##### DATA SECTION #####

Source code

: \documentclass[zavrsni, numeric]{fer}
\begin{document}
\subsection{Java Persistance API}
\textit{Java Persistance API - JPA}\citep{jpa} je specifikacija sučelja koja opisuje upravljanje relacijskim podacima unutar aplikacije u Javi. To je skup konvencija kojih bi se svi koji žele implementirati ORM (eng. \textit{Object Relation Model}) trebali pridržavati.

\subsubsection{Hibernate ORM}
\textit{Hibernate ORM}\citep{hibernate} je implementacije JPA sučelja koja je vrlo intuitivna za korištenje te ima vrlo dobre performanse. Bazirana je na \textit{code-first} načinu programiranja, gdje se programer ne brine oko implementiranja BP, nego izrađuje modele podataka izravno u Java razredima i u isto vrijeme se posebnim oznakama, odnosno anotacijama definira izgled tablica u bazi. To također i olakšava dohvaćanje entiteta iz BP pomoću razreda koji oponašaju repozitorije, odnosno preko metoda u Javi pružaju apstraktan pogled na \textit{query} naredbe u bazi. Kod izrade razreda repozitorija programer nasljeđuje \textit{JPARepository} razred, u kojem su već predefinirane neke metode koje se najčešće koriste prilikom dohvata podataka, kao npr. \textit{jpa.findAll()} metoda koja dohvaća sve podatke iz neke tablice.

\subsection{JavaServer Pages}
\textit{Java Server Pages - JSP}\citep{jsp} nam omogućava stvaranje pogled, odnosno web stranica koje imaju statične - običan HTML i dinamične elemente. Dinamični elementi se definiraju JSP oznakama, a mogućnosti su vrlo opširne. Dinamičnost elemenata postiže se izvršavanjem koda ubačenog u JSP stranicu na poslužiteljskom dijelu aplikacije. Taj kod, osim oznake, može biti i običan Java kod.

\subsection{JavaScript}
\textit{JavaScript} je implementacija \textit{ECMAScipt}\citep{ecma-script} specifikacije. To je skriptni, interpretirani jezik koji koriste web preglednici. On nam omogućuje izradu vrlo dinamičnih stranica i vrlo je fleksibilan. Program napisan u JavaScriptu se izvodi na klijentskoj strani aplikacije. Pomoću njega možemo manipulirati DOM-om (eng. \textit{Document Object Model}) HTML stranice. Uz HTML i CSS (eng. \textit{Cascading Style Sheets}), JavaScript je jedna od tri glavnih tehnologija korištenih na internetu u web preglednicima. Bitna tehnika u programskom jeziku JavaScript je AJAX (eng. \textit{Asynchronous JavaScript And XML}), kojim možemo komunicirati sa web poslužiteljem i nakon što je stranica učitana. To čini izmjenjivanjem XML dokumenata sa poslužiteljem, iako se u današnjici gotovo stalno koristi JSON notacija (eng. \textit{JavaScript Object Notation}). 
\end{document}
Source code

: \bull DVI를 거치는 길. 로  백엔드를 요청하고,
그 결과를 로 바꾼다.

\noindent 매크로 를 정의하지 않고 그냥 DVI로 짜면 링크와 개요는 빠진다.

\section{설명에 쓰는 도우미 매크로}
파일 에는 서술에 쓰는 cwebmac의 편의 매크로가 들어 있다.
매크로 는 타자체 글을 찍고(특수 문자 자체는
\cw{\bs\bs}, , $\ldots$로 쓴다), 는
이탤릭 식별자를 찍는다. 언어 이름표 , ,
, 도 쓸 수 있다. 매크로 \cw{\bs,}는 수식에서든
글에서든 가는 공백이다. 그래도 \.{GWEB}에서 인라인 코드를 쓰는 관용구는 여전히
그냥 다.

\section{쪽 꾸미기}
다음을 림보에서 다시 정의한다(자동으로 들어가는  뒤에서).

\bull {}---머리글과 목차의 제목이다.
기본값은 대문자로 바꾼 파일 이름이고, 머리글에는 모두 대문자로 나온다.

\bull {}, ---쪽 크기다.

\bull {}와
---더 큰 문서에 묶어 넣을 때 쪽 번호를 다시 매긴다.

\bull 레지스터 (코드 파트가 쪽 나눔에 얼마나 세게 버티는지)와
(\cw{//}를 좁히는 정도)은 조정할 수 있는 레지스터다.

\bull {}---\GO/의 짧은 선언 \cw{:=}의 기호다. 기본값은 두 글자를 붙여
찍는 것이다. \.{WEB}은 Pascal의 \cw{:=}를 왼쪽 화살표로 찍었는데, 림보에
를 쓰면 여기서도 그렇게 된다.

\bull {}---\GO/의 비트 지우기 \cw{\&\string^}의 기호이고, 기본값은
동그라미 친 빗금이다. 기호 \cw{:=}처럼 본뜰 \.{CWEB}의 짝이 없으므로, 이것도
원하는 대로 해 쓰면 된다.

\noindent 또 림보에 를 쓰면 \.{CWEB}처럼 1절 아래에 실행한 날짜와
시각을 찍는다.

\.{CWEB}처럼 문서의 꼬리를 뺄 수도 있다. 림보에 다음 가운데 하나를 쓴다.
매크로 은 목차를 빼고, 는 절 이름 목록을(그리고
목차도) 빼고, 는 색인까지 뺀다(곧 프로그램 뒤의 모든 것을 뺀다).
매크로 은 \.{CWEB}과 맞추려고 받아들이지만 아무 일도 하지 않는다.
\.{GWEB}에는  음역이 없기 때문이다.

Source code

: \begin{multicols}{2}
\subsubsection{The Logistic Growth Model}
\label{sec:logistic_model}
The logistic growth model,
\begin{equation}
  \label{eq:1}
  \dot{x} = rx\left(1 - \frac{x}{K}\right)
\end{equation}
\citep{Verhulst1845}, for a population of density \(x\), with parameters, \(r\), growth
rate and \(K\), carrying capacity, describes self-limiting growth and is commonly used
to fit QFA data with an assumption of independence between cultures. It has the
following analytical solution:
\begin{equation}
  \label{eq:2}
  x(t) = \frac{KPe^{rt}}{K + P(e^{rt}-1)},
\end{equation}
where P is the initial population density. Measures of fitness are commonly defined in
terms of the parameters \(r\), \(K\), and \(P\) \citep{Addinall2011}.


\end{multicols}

#####

INSTRUCTIONS TO FOLLOW — The records above need to be retyped in full, exactly as given.

SOLUTION TO THIS EXERCISE —
Source code

: \documentclass[zavrsni, numeric]{fer}
\begin{document}
\subsection{Java Persistance API}
\textit{Java Persistance API - JPA}\citep{jpa} je specifikacija sučelja koja opisuje upravljanje relacijskim podacima unutar aplikacije u Javi. To je skup konvencija kojih bi se svi koji žele implementirati ORM (eng. \textit{Object Relation Model}) trebali pridržavati.

\subsubsection{Hibernate ORM}
\textit{Hibernate ORM}\citep{hibernate} je implementacije JPA sučelja koja je vrlo intuitivna za korištenje te ima vrlo dobre performanse. Bazirana je na \textit{code-first} načinu programiranja, gdje se programer ne brine oko implementiranja BP, nego izrađuje modele podataka izravno u Java razredima i u isto vrijeme se posebnim oznakama, odnosno anotacijama definira izgled tablica u bazi. To također i olakšava dohvaćanje entiteta iz BP pomoću razreda koji oponašaju repozitorije, odnosno preko metoda u Javi pružaju apstraktan pogled na \textit{query} naredbe u bazi. Kod izrade razreda repozitorija programer nasljeđuje \textit{JPARepository} razred, u kojem su već predefinirane neke metode koje se najčešće koriste prilikom dohvata podataka, kao npr. \textit{jpa.findAll()} metoda koja dohvaća sve podatke iz neke tablice.

\subsection{JavaServer Pages}
\textit{Java Server Pages - JSP}\citep{jsp} nam omogućava stvaranje pogled, odnosno web stranica koje imaju statične - običan HTML i dinamične elemente. Dinamični elementi se definiraju JSP oznakama, a mogućnosti su vrlo opširne. Dinamičnost elemenata postiže se izvršavanjem koda ubačenog u JSP stranicu na poslužiteljskom dijelu aplikacije. Taj kod, osim oznake, može biti i običan Java kod.

\subsection{JavaScript}
\textit{JavaScript} je implementacija \textit{ECMAScipt}\citep{ecma-script} specifikacije. To je skriptni, interpretirani jezik koji koriste web preglednici. On nam omogućuje izradu vrlo dinamičnih stranica i vrlo je fleksibilan. Program napisan u JavaScriptu se izvodi na klijentskoj strani aplikacije. Pomoću njega možemo manipulirati DOM-om (eng. \textit{Document Object Model}) HTML stranice. Uz HTML i CSS (eng. \textit{Cascading Style Sheets}), JavaScript je jedna od tri glavnih tehnologija korištenih na internetu u web preglednicima. Bitna tehnika u programskom jeziku JavaScript je AJAX (eng. \textit{Asynchronous JavaScript And XML}), kojim možemo komunicirati sa web poslužiteljem i nakon što je stranica učitana. To čini izmjenjivanjem XML dokumenata sa poslužiteljem, iako se u današnjici gotovo stalno koristi JSON notacija (eng. \textit{JavaScript Object Notation}). 
\end{document}
Source code

: \bull DVI를 거치는 길. 로  백엔드를 요청하고,
그 결과를 로 바꾼다.

\noindent 매크로 를 정의하지 않고 그냥 DVI로 짜면 링크와 개요는 빠진다.

\section{설명에 쓰는 도우미 매크로}
파일 에는 서술에 쓰는 cwebmac의 편의 매크로가 들어 있다.
매크로 는 타자체 글을 찍고(특수 문자 자체는
\cw{\bs\bs}, , $\ldots$로 쓴다), 는
이탤릭 식별자를 찍는다. 언어 이름표 , ,
, 도 쓸 수 있다. 매크로 \cw{\bs,}는 수식에서든
글에서든 가는 공백이다. 그래도 \.{GWEB}에서 인라인 코드를 쓰는 관용구는 여전히
그냥 다.

\section{쪽 꾸미기}
다음을 림보에서 다시 정의한다(자동으로 들어가는  뒤에서).

\bull {}---머리글과 목차의 제목이다.
기본값은 대문자로 바꾼 파일 이름이고, 머리글에는 모두 대문자로 나온다.

\bull {}, ---쪽 크기다.

\bull {}와
---더 큰 문서에 묶어 넣을 때 쪽 번호를 다시 매긴다.

\bull 레지스터 (코드 파트가 쪽 나눔에 얼마나 세게 버티는지)와
(\cw{//}를 좁히는 정도)은 조정할 수 있는 레지스터다.

\bull {}---\GO/의 짧은 선언 \cw{:=}의 기호다. 기본값은 두 글자를 붙여
찍는 것이다. \.{WEB}은 Pascal의 \cw{:=}를 왼쪽 화살표로 찍었는데, 림보에
를 쓰면 여기서도 그렇게 된다.

\bull {}---\GO/의 비트 지우기 \cw{\&\string^}의 기호이고, 기본값은
동그라미 친 빗금이다. 기호 \cw{:=}처럼 본뜰 \.{CWEB}의 짝이 없으므로, 이것도
원하는 대로 해 쓰면 된다.

\noindent 또 림보에 를 쓰면 \.{CWEB}처럼 1절 아래에 실행한 날짜와
시각을 찍는다.

\.{CWEB}처럼 문서의 꼬리를 뺄 수도 있다. 림보에 다음 가운데 하나를 쓴다.
매크로 은 목차를 빼고, 는 절 이름 목록을(그리고
목차도) 빼고, 는 색인까지 뺀다(곧 프로그램 뒤의 모든 것을 뺀다).
매크로 은 \.{CWEB}과 맞추려고 받아들이지만 아무 일도 하지 않는다.
\.{GWEB}에는  음역이 없기 때문이다.

Source code

: \begin{multicols}{2}
\subsubsection{The Logistic Growth Model}
\label{sec:logistic_model}
The logistic growth model,
\begin{equation}
  \label{eq:1}
  \dot{x} = rx\left(1 - \frac{x}{K}\right)
\end{equation}
\citep{Verhulst1845}, for a population of density \(x\), with parameters, \(r\), growth
rate and \(K\), carrying capacity, describes self-limiting growth and is commonly used
to fit QFA data with an assumption of independence between cultures. It has the
following analytical solution:
\begin{equation}
  \label{eq:2}
  x(t) = \frac{KPe^{rt}}{K + P(e^{rt}-1)},
\end{equation}
where P is the initial population density. Measures of fitness are commonly defined in
terms of the parameters \(r\), \(K\), and \(P\) \citep{Addinall2011}.


\end{multicols}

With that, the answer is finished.